Quantitative Aspects Reflection:

The project ‘s biggest quantitative success was the approximately 135 bottles saved. This not only saves glass and the energy involved in making new bottles, but also heavy transportation costs, labeling and packaging costs, and costs associated with making the purchase itself (more gas, miles etc). It also means that my roommate and I will save ~540 bottles each year that I brew, and after tasting how delicious home brew can be, I am planning on continuing for a long time, meaning even more savings in these categories in the future.

 
                 New Belgium Brewing Co. 37.6% of calculated carbon footprint due to glass bottling 

Half of the brewing equipment (all the bottling gear) was borrowed from a friend who also brews- saving me around $60 and saving a considerable amount of excess plastic. Since each of us only need the equipment 1 day a month it makes more sense to work out a sharing program between local brewers rather than each person having a full set of equipment.

Because I began to require more bottles as I brewed consecutive batches, friends saved bottles for me and started trading me homemade food and wine for beer! Sharing and trading are at the heart of any strong community and brewing via this project has helped solidify more personal bonds and piqued considerable interest among acquaintances.

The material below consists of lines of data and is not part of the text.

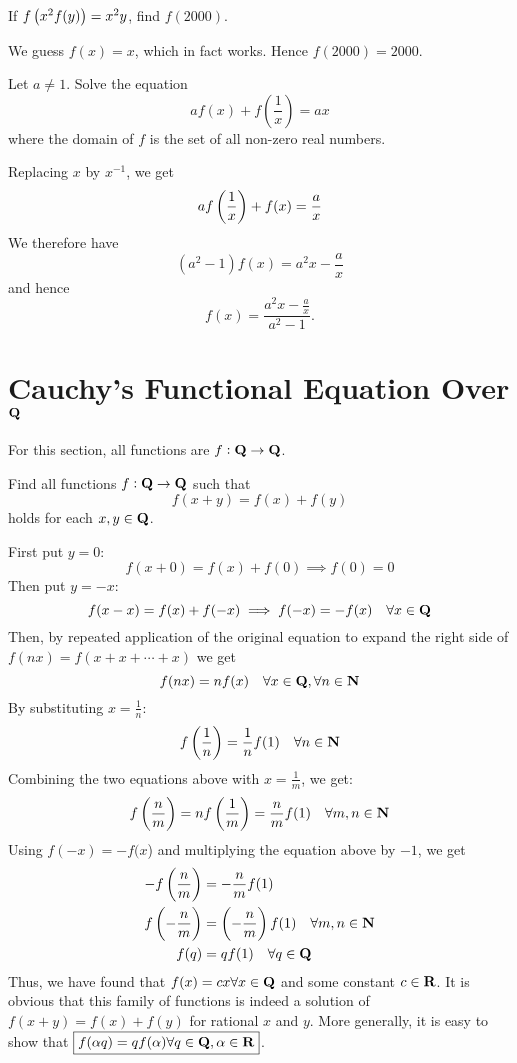 \begin{exercise}
If $f\left(x^2f(y)\right)=x^2y$, find $f(2000)$.
\end{exercise}
\begin{solution}
We guess $f(x)=x$, which in fact works. Hence $f(2000)=\boxed{2000}$.
\end{solution}

\begin{exercise} 
Let $a \neq 1$. Solve the equation 
\[ a f(x)+f\left(\frac{1}{x}\right)=ax \] 
where the domain of $f$ is the set of all non-zero real numbers. 
\end{exercise} 

\begin{solution}
Replacing $x$ by $x^{-1}$, we get \[ a f\left(\frac{1}{x}\right)+f(x)=\frac{a}{x} \] We therefore have \[ (a^2-1)f(x)=a^2 x-\frac{a}{x} \] and hence \[ \boxed{f(x)=\frac{a^2 x-\frac{a}{x}}{a^2-1}}. \]
\end{solution}

\section{Cauchy's Functional Equation Over $\mathbf Q$}
For this section, all functions are $f:\mathbf Q\to\mathbf Q$.
\begin{exercise}
Find all functions $f:\mathbf Q\to\mathbf Q$ such that
\[ f(x+y)=f(x)+f(y) \]
holds for each $x,y \in \mathbf Q$.
\end{exercise}
\begin{solution}
First put $y=0$:
\[ f(x+0)=f(x)+f(0) \implies f(0)=0 \]
Then put $y=-x$:
\[ f(x-x)=f(x)+f(-x) \implies f(-x)=-f(x) \quad \forall x \in \mathbf Q \]
Then, by repeated application of the original equation to expand the right side of $f(nx)=f(x+x+\cdots+x)$ we get
\[ f(nx)=nf(x) \quad \forall x \in \mathbf Q, \forall n \in \mathbf N \]
By substituting $x=\frac{1}{n}$:
\[ f\left(\frac{1}{n}\right)=\frac{1}{n}f(1) \quad \forall n \in \mathbf N \]
Combining the two equations above with $x=\frac{1}{m}$, we get:
\[ f\left(\frac{n}{m}\right)=nf\left(\frac{1}{m}\right)=\frac{n}{m}f(1) \quad \forall m,n \in \mathbf N \]
Using $f(-x)=-f(x$) and multiplying the equation above by $-1$, we get
\begin{align*}
-f\left(\frac{n}{m}\right) &= -\frac{n}{m}f(1) \\
f\left(-\frac{n}{m}\right) &= \left(-\frac{n}{m}\right)f(1) \quad \forall m,n \in \mathbf N \\
f(q) &= qf(1) \quad \forall q \in \mathbf Q
\end{align*}
Thus, we have found that $f(x)=cx \forall x \in \mathbf Q$ and some constant $c \in \mathbf R$. It is obvious that this family of functions is indeed a solution of $f(x+y)=f(x)+f(y)$ for rational $x$ and $y$. More generally, it is easy to show that $\boxed{f(\alpha q)=qf(\alpha) \forall q \in \mathbf Q, \alpha \in \mathbf R}$.
\end{solution}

Re-used approximately 18 gallons of waste water used to clean brewing equipment to wash my dishes and clean my bathtub- now a monthly routine.

After the first batch of beer, I began to incorporate spent grains into cookies, granola, and waffles, producing almost zero waste from the process. I even use the malt containers as cookie jars!

Qualitative Aspect Reflection:

This success of this project was not only focused on quantitative components, but also on the many additional lessons learned throughout the project that corresponded with topics discussed in class. The combination of learning about the larger importance of water and energy conservation, cultivating greener, food secure communities, and waste reduction and recycling while focusing on a zero-waste project helped me to understand these concepts on both a macro and micro level. While in class we tended to focus on the wider effects of policy on communities, regions, and the world, my individual project was also teaching me how to be a conscious citizen of the earth without any policy implementation.   
Forcing myself to plan ahead to brew as sustainably as possible seeped into other aspects of my life and made me acutely aware of wasteful water use behavior and food waste in other aspects of my life. For instance, I noticed that after successfully incorporating wet grains into baked goods, almost all the ‘borderline’ food in my fridge could also be used in other forms instead of tossed into the garbage.  I also noticed that by trying to find ways to re-purpose water, that I began thinking of saving water in other aspects of my daily routine. Completing this project with the goal of zero-waste made me think more about the brewing process overall and also drew my attention to how much waste I produce that I never acknowledged, and ideas to reduce these numbers.

 A delicious way to incorporate a byproduct of the brewing process into brewing routine!
Problems

The main problem that I’ve found with trying to accomplish zero-waste brewing is the energy lost through heat during the boiling process.  I’ve found that during the winter an easy solution to re-using the heat energy given off during brewing can be used to heat my apartment temporarily.  Between the stovetop heat from extended boils and the heat from baking with the spent grains, my small apartment heats up pretty nicely for about 4 hours. Not a lot of savings but it’s a little more sustainable. Also, for my next batch I am planning to use the cold winter weather to my advantage and brew a lager. Lagers require at least 6 weeks of refrigeration (expensive and energy intensive)…or the temperature of a poor students’ apartment in an Indiana winter.

Future Impact/Statistics:
Statistics show that the average college student drinks 7.44 alcoholic beverages per week2. Even if we attribute only half of that to beer (bottled or canned) that accounts for 15,475,200 beer containers/year on the IU Bloomington campus alone. If everyone brewed their own beer, the saving in glass, aluminum, energy, transportation, packaging, trash pickup etc, the saving to the environment and society would be immense! I don’t think that a huge number of college students would have the time or interest that home brewing takes, but it is fairly easy, requires very little equipment and depending on what type of ingredients you use, can be significantly less expensive than purchasing beer from the store- and that is not including the externalities mentioned above.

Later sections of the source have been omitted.